- **EXERCISE**
Restate the data exactly as given and keep the pictures out.

- **RECORD SET**
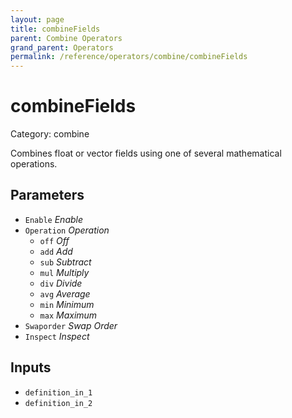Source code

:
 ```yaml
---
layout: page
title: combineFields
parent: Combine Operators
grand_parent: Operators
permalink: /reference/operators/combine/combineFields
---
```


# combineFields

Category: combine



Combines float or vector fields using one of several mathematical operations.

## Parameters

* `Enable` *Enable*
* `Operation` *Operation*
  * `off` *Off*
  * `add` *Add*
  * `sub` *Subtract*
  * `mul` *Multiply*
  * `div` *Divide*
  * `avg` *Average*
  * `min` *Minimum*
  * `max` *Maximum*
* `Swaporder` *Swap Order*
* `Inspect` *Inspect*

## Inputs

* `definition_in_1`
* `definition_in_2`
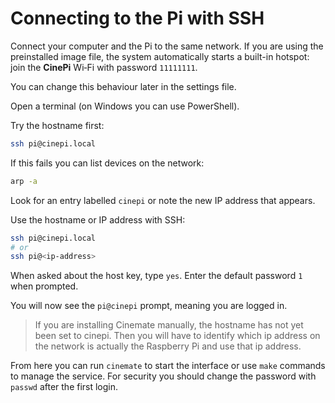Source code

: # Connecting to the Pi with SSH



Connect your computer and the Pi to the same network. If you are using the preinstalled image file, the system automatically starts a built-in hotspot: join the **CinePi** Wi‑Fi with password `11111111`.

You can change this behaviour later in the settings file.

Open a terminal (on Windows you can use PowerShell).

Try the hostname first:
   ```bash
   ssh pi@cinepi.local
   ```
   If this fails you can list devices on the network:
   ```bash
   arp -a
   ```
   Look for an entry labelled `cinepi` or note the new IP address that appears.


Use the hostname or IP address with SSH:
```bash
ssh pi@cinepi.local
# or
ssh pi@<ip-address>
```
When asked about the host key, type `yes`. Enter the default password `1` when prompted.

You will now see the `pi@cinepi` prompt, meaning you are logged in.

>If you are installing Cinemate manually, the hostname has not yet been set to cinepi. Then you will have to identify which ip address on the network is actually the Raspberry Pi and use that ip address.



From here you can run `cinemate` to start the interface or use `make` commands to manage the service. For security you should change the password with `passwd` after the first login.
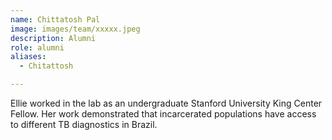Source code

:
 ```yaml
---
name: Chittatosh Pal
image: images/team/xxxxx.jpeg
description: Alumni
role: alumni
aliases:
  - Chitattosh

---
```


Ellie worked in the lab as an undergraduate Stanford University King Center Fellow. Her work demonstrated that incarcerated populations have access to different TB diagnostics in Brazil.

- **OUTPUT OF THE EXERCISE**
Source code

:
 ```yaml
---
layout: page
title: combineFields
parent: Combine Operators
grand_parent: Operators
permalink: /reference/operators/combine/combineFields
---
```


# combineFields

Category: combine



Combines float or vector fields using one of several mathematical operations.

## Parameters

* `Enable` *Enable*
* `Operation` *Operation*
  * `off` *Off*
  * `add` *Add*
  * `sub` *Subtract*
  * `mul` *Multiply*
  * `div` *Divide*
  * `avg` *Average*
  * `min` *Minimum*
  * `max` *Maximum*
* `Swaporder` *Swap Order*
* `Inspect` *Inspect*

## Inputs

* `definition_in_1`
* `definition_in_2`
Source code

: # Connecting to the Pi with SSH



Connect your computer and the Pi to the same network. If you are using the preinstalled image file, the system automatically starts a built-in hotspot: join the **CinePi** Wi‑Fi with password `11111111`.

You can change this behaviour later in the settings file.

Open a terminal (on Windows you can use PowerShell).

Try the hostname first:
   ```bash
   ssh pi@cinepi.local
   ```
   If this fails you can list devices on the network:
   ```bash
   arp -a
   ```
   Look for an entry labelled `cinepi` or note the new IP address that appears.


Use the hostname or IP address with SSH:
```bash
ssh pi@cinepi.local
# or
ssh pi@<ip-address>
```
When asked about the host key, type `yes`. Enter the default password `1` when prompted.

You will now see the `pi@cinepi` prompt, meaning you are logged in.

>If you are installing Cinemate manually, the hostname has not yet been set to cinepi. Then you will have to identify which ip address on the network is actually the Raspberry Pi and use that ip address.



From here you can run `cinemate` to start the interface or use `make` commands to manage the service. For security you should change the password with `passwd` after the first login.
Source code

:
 ```yaml
---
name: Chittatosh Pal
image: images/team/xxxxx.jpeg
description: Alumni
role: alumni
aliases:
  - Chitattosh

---
```


Ellie worked in the lab as an undergraduate Stanford University King Center Fellow. Her work demonstrated that incarcerated populations have access to different TB diagnostics in Brazil.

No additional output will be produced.